20.2 (Diffix Dogwood)

Patched Date

August 2020

This attack was discovered by Matthew Joseph, Zachary Schutzman, and Travis Dick, of the University of Pennsylvania. For more details, please refer to the attack authors’ description, which focuses on theoretical aspects of the attack, and to the Aircloak description, which focuses more on practical aspects. The attack was demonstrated to Aircloak in May 2020. The attack was patched in version 20.2 (Diffix Dogwood), and released in August 2020. The attack was announced in October 2020.

The attack is a singling out attack, whereby the attacker makes a claim of the sort “There is a single user with the following attributes.”

The attacker must have complete prior knowledge of part of one column, and for all practical purposes all of a second column. The second column must be numeric, and between roughly 50% and 80% of the values in the second column must be unique to a single individual.

The attack is a variation of the linear reconstruction attack. The attack used to demonstrate effectiveness consisted of roughly 1000 queries of the following form:

SELECT vendor_id, count(*)
FROM rides
WHERE floor(pickup_latitude ^ 8.789 + 0.5) = 
          floor(pickup_latitude ^ 8.789)
      AND trip_distance IN (0.87, 1.97, 2.75)

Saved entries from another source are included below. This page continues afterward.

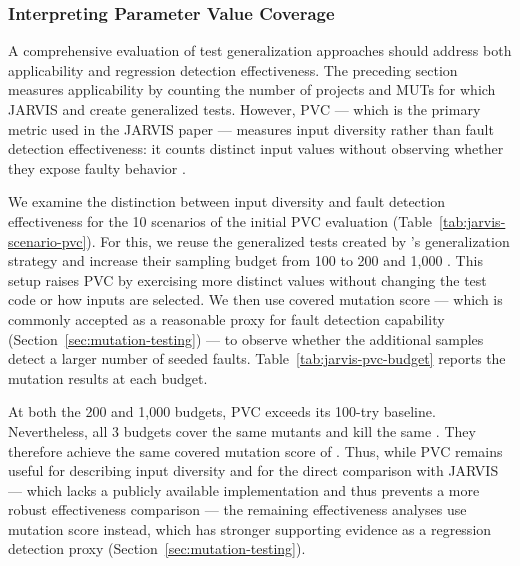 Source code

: \subsubsection{Interpreting Parameter Value Coverage}%
\label{sec:jarvis-pvc-budget}

A comprehensive evaluation of test generalization approaches
should address both applicability
and regression detection effectiveness.
The preceding section measures applicability
by counting the number of projects and MUTs
for which JARVIS and \ToolTeralizer{} create generalized tests.
However, PVC --- which is the primary metric used in the JARVIS paper ---
measures input diversity rather than fault detection effectiveness:
it counts distinct input values without observing whether they expose faulty behavior
\cite{sampath_2008_prioritizing,inozemtseva_2014_coverage,peleg_2018_jarvis}.

We examine the distinction between input diversity and fault detection effectiveness
for the 10 scenarios of the initial PVC evaluation (Table~\ref{tab:jarvis-scenario-pvc}).
For this, we reuse the generalized tests created by \ToolTeralizer{}'s
\VariantImproved{} generalization strategy
and increase their sampling budget from 100 to 200 and 1,000 \tries{}.
This setup raises PVC by exercising more distinct values
without changing the test code or how inputs are selected.
We then use covered mutation score ---
which is commonly accepted as a reasonable proxy
for fault detection capability (Section~\ref{sec:mutation-testing})
--- to observe whether the additional samples detect a larger number of seeded faults.
Table~\ref{tab:jarvis-pvc-budget} reports the mutation results at each budget.



At both the 200 and 1,000 \tries{} budgets, PVC exceeds its 100-try baseline.
Nevertheless, all 3 budgets cover the same
\TzRqzeroBudgetImprovedOnezerozeroTriesCoveredMutants{} mutants
and kill the same
\TzRqzeroBudgetImprovedOnezerozeroTriesKilledMutants{}.
They therefore achieve the same covered mutation score of
\TzRqzeroBudgetImprovedOnezerozeroTriesCoveredMutationScore{}.
Thus, while PVC remains useful for describing input diversity
and for the direct comparison with JARVIS
--- which lacks a publicly available implementation and thus
prevents a more robust effectiveness comparison ---
the remaining effectiveness analyses use mutation score instead,
which has stronger supporting evidence as a regression detection proxy
(Section~\ref{sec:mutation-testing}).

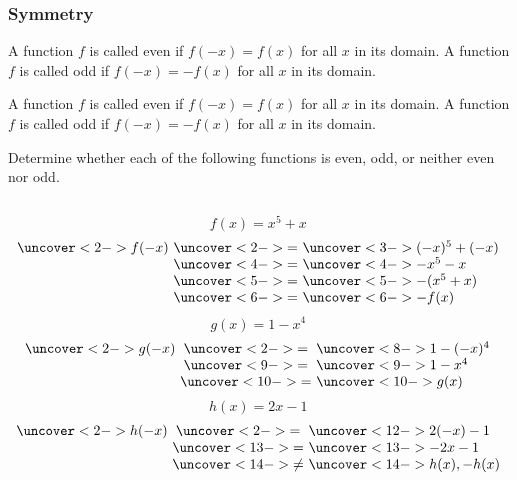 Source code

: \begin{frame}
\frametitle{Symmetry}
\begin{definition}
A function $f$ is called even if $f(-x) = f(x)$ for all $x$ in its domain.  A function $f$ is called odd if $f(-x) = -f(x)$ for all $x$ in its domain.
\end{definition}
\end{frame}

\begin{frame}
\begin{definition}
A function $f$ is called even if $f(-x) = f(x)$ for all $x$ in its domain.  A function $f$ is called odd if $f(-x) = -f(x)$ for all $x$ in its domain.
\end{definition}
\begin{example} %
Determine whether each of the following functions is even, odd, or neither even nor odd.

\begin{columns}[t]
\[
f(x) = x^5 + x
\]
\[
\begin{array}{r@{ \ }c@{ \ }l}
\uncover<2->{f(-x)} & \uncover<2->{=} & \uncover<3->{(-x)^5 + (-x)} \\
& \uncover<4->{=} & \uncover<4->{-x^5 - x} \\
& \uncover<5->{=} & \uncover<5->{-(x^5 + x)} \\
& \uncover<6->{=} & \uncover<6->{-f(x)} 
\end{array}
\]
\[
g(x) = 1 - x^4
\]
\[
\begin{array}{r@{ \ }c@{ \ }l}
\uncover<2->{g(-x)} & \uncover<2->{=} & \uncover<8->{1 - (-x)^4} \\
& \uncover<9->{=} & \uncover<9->{1 - x^4} \\
& \uncover<10->{=} & \uncover<10->{g(x)} 
\end{array}
\]
\[
h(x) = 2x - 1
\]
\[
\begin{array}{r@{ \ }c@{ \ }l}
\uncover<2->{h(-x)} & \uncover<2->{=} & \uncover<12->{2(-x) - 1} \\
& \uncover<13->{=} & \uncover<13->{-2x - 1} \\
& \uncover<14->{\neq} & \uncover<14->{h(x), -h(x)}
\end{array}
\]
\end{columns}
\end{example}
\end{frame}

whereby the exponent of pickup_latitude column is modified in each query. This results in selecting a random set of users from those with the three specified trip_distance values. The resulting answers are then formatted as a set of equations that may be solved for the vendor_id of all of the users with the given trip_distance values. The attack can be used to determine one of two possible values of vendor_id. More details of the attack may be found in the appendix of this post or the authors’ description.

The attack used to obtain the best effectiveness score is 100% effective (on the earlier unpatched version). The attack does not work on the patched version as of August 2020.

Of all possible combinations of columns needed to run the attack:

  • 3% of the combinations produced a 95% or better confidence improvement
  • 4% of the combinations produced a  50% confidence improvement
  • 2% of the combinations produced a 15% confidence improvement
  • 15% of the combinations produced a 6% confidence improvement
  • The remaining 76% of combinations were not effective or could not be run

The fix implemented by Aircloak is to disallow any arithmetic computations on columns where a bucketing function is used (floor(), ceil(), round(), mask to int, bucket(), etc.)